- **Directions for this task**
All of the data should be reproduced word for word, though its pictures must be omitted.

Pictures paired with source code:
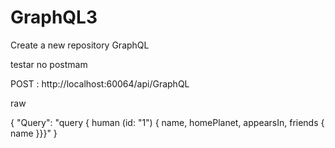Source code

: # GraphQL3
Create a new repository GraphQL

testar no postmam

POST : http://localhost:60064/api/GraphQL

raw

{
    "Query": "query { human (id: \"1\") { name, homePlanet, appearsIn, friends { name }}}"
}
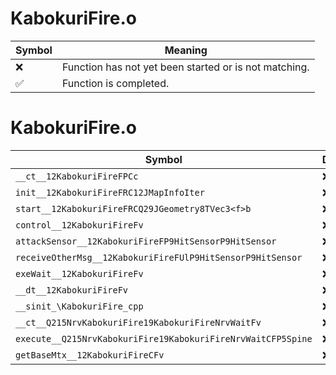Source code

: # KabokuriFire.o
| Symbol | Meaning 
| ------------- | ------------- 
| :x: | Function has not yet been started or is not matching. 
| :white_check_mark: | Function is completed. 


# KabokuriFire.o
| Symbol | Decompiled? |
| ------------- | ------------- |
| `__ct__12KabokuriFireFPCc` | :x: |
| `init__12KabokuriFireFRC12JMapInfoIter` | :x: |
| `start__12KabokuriFireFRCQ29JGeometry8TVec3<f>b` | :x: |
| `control__12KabokuriFireFv` | :x: |
| `attackSensor__12KabokuriFireFP9HitSensorP9HitSensor` | :x: |
| `receiveOtherMsg__12KabokuriFireFUlP9HitSensorP9HitSensor` | :x: |
| `exeWait__12KabokuriFireFv` | :x: |
| `__dt__12KabokuriFireFv` | :x: |
| `__sinit_\KabokuriFire_cpp` | :x: |
| `__ct__Q215NrvKabokuriFire19KabokuriFireNrvWaitFv` | :x: |
| `execute__Q215NrvKabokuriFire19KabokuriFireNrvWaitCFP5Spine` | :x: |
| `getBaseMtx__12KabokuriFireCFv` | :x: |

- **Response area**
Source code

: # GraphQL3
Create a new repository GraphQL

testar no postmam

POST : http://localhost:60064/api/GraphQL

raw

{
    "Query": "query { human (id: \"1\") { name, homePlanet, appearsIn, friends { name }}}"
}
Source code

: # KabokuriFire.o
| Symbol | Meaning 
| ------------- | ------------- 
| :x: | Function has not yet been started or is not matching. 
| :white_check_mark: | Function is completed. 


# KabokuriFire.o
| Symbol | Decompiled? |
| ------------- | ------------- |
| `__ct__12KabokuriFireFPCc` | :x: |
| `init__12KabokuriFireFRC12JMapInfoIter` | :x: |
| `start__12KabokuriFireFRCQ29JGeometry8TVec3<f>b` | :x: |
| `control__12KabokuriFireFv` | :x: |
| `attackSensor__12KabokuriFireFP9HitSensorP9HitSensor` | :x: |
| `receiveOtherMsg__12KabokuriFireFUlP9HitSensorP9HitSensor` | :x: |
| `exeWait__12KabokuriFireFv` | :x: |
| `__dt__12KabokuriFireFv` | :x: |
| `__sinit_\KabokuriFire_cpp` | :x: |
| `__ct__Q215NrvKabokuriFire19KabokuriFireNrvWaitFv` | :x: |
| `execute__Q215NrvKabokuriFire19KabokuriFireNrvWaitCFP5Spine` | :x: |
| `getBaseMtx__12KabokuriFireCFv` | :x: |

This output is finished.